(Exercise instructions) Write out every line of the material as it stands, apart from the pictures.

(Entries supplied)

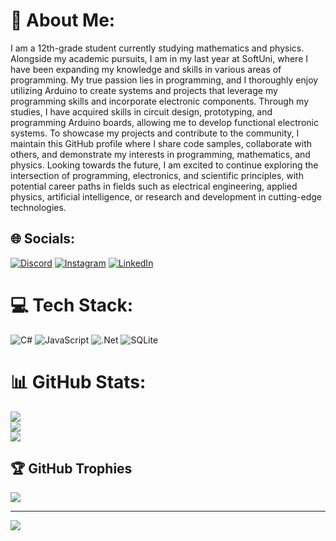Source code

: # 💫 About Me:
I am a 12th-grade student currently studying mathematics and physics. Alongside my academic pursuits, I am in my last year at SoftUni, where I have been expanding my knowledge and skills in various areas of programming. My true passion lies in programming, and I thoroughly enjoy utilizing Arduino to create systems and projects that leverage my programming skills and incorporate electronic components. Through my studies, I have acquired skills in circuit design, prototyping, and programming Arduino boards, allowing me to develop functional electronic systems. To showcase my projects and contribute to the community, I maintain this GitHub profile where I share code samples, collaborate with others, and demonstrate my interests in programming, mathematics, and physics. Looking towards the future, I am excited to continue exploring the intersection of programming, electronics, and scientific principles, with potential career paths in fields such as electrical engineering, applied physics, artificial intelligence, or research and development in cutting-edge technologies.

## 🌐 Socials:
[![Discord](https://img.shields.io/badge/Discord-%237289DA.svg?logo=discord&logoColor=white)](htttps://discord.gg/CeCiToU#8297) [![Instagram](https://img.shields.io/badge/Instagram-%23E4405F.svg?logo=Instagram&logoColor=white)](https://instagram.com/cvetoslavangelov) [![LinkedIn](https://img.shields.io/badge/LinkedIn-%230077B5.svg?logo=linkedin&logoColor=white)](https://linkedin.com/in/TsvetoslavAngelov) 

# 💻 Tech Stack:
![C#](https://img.shields.io/badge/c%23-%23239120.svg?style=for-the-badge&logo=c-sharp&logoColor=white) ![JavaScript](https://img.shields.io/badge/javascript-%23323330.svg?style=for-the-badge&logo=javascript&logoColor=%23F7DF1E) ![.Net](https://img.shields.io/badge/.NET-5C2D91?style=for-the-badge&logo=.net&logoColor=white) ![SQLite](https://img.shields.io/badge/sqlite-%2307405e.svg?style=for-the-badge&logo=sqlite&logoColor=white)
# 📊 GitHub Stats:
![](https://github-readme-stats.vercel.app/api?username=CeCiToU&theme=dark&hide_border=false&include_all_commits=false&count_private=false)<br/>
![](https://github-readme-streak-stats.herokuapp.com/?user=CeCiToU&theme=dark&hide_border=false)<br/>
![](https://github-readme-stats.vercel.app/api/top-langs/?username=CeCiToU&theme=dark&hide_border=false&include_all_commits=false&count_private=false&layout=compact)

## 🏆 GitHub Trophies
![](https://github-profile-trophy.vercel.app/?username=CeCiToU&theme=matrix&no-frame=false&no-bg=false&margin-w=4)

---
[![](https://visitcount.itsvg.in/api?id=CeCiToU&icon=0&color=9)](https://visitcount.itsvg.in)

(Result of the exercise)
Source code

: # 💫 About Me:
I am a 12th-grade student currently studying mathematics and physics. Alongside my academic pursuits, I am in my last year at SoftUni, where I have been expanding my knowledge and skills in various areas of programming. My true passion lies in programming, and I thoroughly enjoy utilizing Arduino to create systems and projects that leverage my programming skills and incorporate electronic components. Through my studies, I have acquired skills in circuit design, prototyping, and programming Arduino boards, allowing me to develop functional electronic systems. To showcase my projects and contribute to the community, I maintain this GitHub profile where I share code samples, collaborate with others, and demonstrate my interests in programming, mathematics, and physics. Looking towards the future, I am excited to continue exploring the intersection of programming, electronics, and scientific principles, with potential career paths in fields such as electrical engineering, applied physics, artificial intelligence, or research and development in cutting-edge technologies.

## 🌐 Socials:
[![Discord](https://img.shields.io/badge/Discord-%237289DA.svg?logo=discord&logoColor=white)](htttps://discord.gg/CeCiToU#8297) [![Instagram](https://img.shields.io/badge/Instagram-%23E4405F.svg?logo=Instagram&logoColor=white)](https://instagram.com/cvetoslavangelov) [![LinkedIn](https://img.shields.io/badge/LinkedIn-%230077B5.svg?logo=linkedin&logoColor=white)](https://linkedin.com/in/TsvetoslavAngelov) 

# 💻 Tech Stack:
![C#](https://img.shields.io/badge/c%23-%23239120.svg?style=for-the-badge&logo=c-sharp&logoColor=white) ![JavaScript](https://img.shields.io/badge/javascript-%23323330.svg?style=for-the-badge&logo=javascript&logoColor=%23F7DF1E) ![.Net](https://img.shields.io/badge/.NET-5C2D91?style=for-the-badge&logo=.net&logoColor=white) ![SQLite](https://img.shields.io/badge/sqlite-%2307405e.svg?style=for-the-badge&logo=sqlite&logoColor=white)
# 📊 GitHub Stats:
![](https://github-readme-stats.vercel.app/api?username=CeCiToU&theme=dark&hide_border=false&include_all_commits=false&count_private=false)<br/>
![](https://github-readme-streak-stats.herokuapp.com/?user=CeCiToU&theme=dark&hide_border=false)<br/>
![](https://github-readme-stats.vercel.app/api/top-langs/?username=CeCiToU&theme=dark&hide_border=false&include_all_commits=false&count_private=false&layout=compact)

## 🏆 GitHub Trophies
![](https://github-profile-trophy.vercel.app/?username=CeCiToU&theme=matrix&no-frame=false&no-bg=false&margin-w=4)

---
[![](https://visitcount.itsvg.in/api?id=CeCiToU&icon=0&color=9)](https://visitcount.itsvg.in)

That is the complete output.